[Recorded data]
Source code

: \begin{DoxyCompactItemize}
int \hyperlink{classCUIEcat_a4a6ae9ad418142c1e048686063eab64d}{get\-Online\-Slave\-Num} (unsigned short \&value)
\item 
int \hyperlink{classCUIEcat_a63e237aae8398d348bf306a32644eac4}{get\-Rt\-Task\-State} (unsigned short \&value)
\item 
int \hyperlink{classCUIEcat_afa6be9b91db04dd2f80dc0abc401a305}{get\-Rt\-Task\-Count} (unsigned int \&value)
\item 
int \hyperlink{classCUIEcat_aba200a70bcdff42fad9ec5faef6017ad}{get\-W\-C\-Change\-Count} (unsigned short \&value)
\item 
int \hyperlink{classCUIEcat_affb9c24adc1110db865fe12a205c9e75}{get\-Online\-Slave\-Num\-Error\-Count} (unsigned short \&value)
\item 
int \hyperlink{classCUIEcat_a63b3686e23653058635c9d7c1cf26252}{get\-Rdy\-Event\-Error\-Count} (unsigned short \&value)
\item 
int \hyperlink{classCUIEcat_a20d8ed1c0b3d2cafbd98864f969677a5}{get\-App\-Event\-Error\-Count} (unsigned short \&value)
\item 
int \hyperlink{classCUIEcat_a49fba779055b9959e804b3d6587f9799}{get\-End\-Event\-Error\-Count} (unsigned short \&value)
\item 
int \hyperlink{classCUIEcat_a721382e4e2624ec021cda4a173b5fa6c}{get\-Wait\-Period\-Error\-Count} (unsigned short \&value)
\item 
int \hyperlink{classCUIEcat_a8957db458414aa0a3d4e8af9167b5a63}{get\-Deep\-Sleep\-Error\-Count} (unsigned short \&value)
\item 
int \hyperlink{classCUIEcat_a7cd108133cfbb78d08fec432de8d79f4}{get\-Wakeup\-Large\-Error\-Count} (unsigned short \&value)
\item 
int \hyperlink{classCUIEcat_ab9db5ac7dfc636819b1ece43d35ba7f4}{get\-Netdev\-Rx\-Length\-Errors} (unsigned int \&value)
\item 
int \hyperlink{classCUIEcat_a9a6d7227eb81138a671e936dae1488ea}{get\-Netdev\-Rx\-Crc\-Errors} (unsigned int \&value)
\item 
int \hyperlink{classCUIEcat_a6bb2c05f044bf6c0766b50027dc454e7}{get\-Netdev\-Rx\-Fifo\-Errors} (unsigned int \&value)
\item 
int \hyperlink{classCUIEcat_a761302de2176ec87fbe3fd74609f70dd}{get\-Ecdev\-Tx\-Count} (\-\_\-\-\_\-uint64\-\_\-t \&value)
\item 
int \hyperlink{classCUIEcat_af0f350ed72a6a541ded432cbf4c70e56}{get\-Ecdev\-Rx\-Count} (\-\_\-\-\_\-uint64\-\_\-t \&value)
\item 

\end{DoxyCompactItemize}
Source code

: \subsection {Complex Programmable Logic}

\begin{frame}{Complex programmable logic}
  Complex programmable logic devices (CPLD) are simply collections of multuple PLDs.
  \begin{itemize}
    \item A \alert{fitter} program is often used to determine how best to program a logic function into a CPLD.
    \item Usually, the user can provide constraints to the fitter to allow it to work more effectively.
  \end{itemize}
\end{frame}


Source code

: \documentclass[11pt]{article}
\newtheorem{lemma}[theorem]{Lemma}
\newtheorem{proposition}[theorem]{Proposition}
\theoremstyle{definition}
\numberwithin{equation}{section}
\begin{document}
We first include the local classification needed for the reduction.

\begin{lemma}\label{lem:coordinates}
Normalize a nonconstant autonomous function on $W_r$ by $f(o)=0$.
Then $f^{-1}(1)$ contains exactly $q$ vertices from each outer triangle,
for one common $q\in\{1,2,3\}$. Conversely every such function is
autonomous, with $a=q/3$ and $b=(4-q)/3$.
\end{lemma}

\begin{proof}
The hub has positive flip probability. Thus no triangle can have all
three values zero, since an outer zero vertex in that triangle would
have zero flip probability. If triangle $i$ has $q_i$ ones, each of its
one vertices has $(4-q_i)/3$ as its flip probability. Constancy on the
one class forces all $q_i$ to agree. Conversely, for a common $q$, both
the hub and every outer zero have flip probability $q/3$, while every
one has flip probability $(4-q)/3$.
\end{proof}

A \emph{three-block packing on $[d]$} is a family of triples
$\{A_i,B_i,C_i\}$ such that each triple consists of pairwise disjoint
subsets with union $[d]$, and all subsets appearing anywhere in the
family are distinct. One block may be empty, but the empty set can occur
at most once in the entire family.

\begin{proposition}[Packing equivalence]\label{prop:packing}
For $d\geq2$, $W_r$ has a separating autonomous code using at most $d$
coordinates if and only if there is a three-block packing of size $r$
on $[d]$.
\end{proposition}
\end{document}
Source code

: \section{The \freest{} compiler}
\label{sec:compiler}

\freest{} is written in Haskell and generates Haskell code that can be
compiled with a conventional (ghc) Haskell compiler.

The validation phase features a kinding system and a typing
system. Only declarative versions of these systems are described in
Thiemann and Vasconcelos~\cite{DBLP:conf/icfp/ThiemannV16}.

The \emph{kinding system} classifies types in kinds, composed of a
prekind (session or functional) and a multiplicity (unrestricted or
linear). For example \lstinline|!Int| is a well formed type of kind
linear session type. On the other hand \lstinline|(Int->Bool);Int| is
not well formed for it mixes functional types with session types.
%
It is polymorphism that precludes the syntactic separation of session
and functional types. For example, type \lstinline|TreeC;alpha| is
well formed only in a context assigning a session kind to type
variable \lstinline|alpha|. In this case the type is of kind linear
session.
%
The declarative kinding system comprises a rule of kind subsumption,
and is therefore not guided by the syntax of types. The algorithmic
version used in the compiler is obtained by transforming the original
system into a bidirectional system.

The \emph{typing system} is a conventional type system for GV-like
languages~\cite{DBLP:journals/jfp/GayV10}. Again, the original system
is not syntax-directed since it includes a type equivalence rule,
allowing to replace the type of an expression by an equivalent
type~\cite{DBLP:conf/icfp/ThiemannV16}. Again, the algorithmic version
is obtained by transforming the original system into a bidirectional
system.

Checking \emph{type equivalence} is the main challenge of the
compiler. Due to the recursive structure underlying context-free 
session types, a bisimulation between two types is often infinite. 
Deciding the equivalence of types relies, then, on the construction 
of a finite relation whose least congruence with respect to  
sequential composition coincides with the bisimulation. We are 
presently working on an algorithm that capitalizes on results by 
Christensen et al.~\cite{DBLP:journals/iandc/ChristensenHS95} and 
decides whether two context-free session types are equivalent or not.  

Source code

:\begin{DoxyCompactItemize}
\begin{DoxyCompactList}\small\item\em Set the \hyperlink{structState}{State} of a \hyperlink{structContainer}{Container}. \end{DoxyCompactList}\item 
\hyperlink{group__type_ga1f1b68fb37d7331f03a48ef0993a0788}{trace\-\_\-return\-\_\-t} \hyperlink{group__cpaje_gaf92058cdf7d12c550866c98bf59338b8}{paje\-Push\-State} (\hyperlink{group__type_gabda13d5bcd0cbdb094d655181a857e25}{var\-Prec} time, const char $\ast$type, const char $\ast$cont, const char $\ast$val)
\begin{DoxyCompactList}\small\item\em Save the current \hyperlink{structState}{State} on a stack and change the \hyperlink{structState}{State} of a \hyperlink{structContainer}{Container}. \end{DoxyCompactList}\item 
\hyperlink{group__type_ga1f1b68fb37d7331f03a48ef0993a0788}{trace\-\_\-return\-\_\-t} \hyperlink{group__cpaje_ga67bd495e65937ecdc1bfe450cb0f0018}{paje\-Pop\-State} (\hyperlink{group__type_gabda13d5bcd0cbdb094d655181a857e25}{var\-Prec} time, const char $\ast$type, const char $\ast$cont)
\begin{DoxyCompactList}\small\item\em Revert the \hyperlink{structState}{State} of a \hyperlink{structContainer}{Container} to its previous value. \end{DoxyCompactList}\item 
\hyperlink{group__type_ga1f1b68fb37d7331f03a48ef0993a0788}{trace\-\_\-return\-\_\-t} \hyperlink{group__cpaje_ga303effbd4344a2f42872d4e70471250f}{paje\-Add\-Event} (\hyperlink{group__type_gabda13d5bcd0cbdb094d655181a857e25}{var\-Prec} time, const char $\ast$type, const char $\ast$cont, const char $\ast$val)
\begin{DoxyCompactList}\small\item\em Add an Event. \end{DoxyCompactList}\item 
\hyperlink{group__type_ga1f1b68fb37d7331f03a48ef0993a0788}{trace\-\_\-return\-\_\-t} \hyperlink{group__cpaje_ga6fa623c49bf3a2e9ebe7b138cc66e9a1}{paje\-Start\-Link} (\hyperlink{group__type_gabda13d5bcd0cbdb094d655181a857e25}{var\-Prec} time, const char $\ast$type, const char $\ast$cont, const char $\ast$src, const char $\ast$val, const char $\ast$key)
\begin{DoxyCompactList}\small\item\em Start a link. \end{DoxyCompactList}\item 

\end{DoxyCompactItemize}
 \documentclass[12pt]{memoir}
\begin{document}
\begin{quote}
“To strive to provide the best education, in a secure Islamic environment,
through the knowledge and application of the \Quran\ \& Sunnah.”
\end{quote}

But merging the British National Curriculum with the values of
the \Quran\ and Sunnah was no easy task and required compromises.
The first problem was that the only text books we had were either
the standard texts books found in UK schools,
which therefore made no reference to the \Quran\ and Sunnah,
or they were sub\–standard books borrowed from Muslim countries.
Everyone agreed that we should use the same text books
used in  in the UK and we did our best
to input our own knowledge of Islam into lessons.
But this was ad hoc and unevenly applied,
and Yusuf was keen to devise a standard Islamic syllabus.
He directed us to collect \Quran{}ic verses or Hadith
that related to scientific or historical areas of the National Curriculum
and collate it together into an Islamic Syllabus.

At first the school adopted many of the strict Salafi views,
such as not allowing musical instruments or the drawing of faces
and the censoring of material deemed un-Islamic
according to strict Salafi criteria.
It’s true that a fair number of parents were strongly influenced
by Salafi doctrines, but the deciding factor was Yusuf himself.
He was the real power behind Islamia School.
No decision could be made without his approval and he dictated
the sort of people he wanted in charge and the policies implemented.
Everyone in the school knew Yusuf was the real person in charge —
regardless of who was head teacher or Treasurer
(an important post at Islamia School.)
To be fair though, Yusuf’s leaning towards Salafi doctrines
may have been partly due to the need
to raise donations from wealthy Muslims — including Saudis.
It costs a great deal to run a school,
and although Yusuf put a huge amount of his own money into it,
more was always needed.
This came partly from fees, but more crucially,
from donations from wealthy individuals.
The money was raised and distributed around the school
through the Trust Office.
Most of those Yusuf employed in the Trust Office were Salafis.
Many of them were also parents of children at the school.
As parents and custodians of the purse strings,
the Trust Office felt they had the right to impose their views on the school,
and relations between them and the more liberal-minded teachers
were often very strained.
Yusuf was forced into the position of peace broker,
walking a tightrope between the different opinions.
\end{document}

- **Your assignment**: Copy out, exactly and alone, the lines of the entries above between the ones holding "version used in" and "the algorithmic version", inclusive.

- **Worked solution**:
version used in the compiler is obtained by transforming the original
system into a bidirectional system.

The \emph{typing system} is a conventional type system for GV-like
languages~\cite{DBLP:journals/jfp/GayV10}. Again, the original system
is not syntax-directed since it includes a type equivalence rule,
allowing to replace the type of an expression by an equivalent
type~\cite{DBLP:conf/icfp/ThiemannV16}. Again, the algorithmic version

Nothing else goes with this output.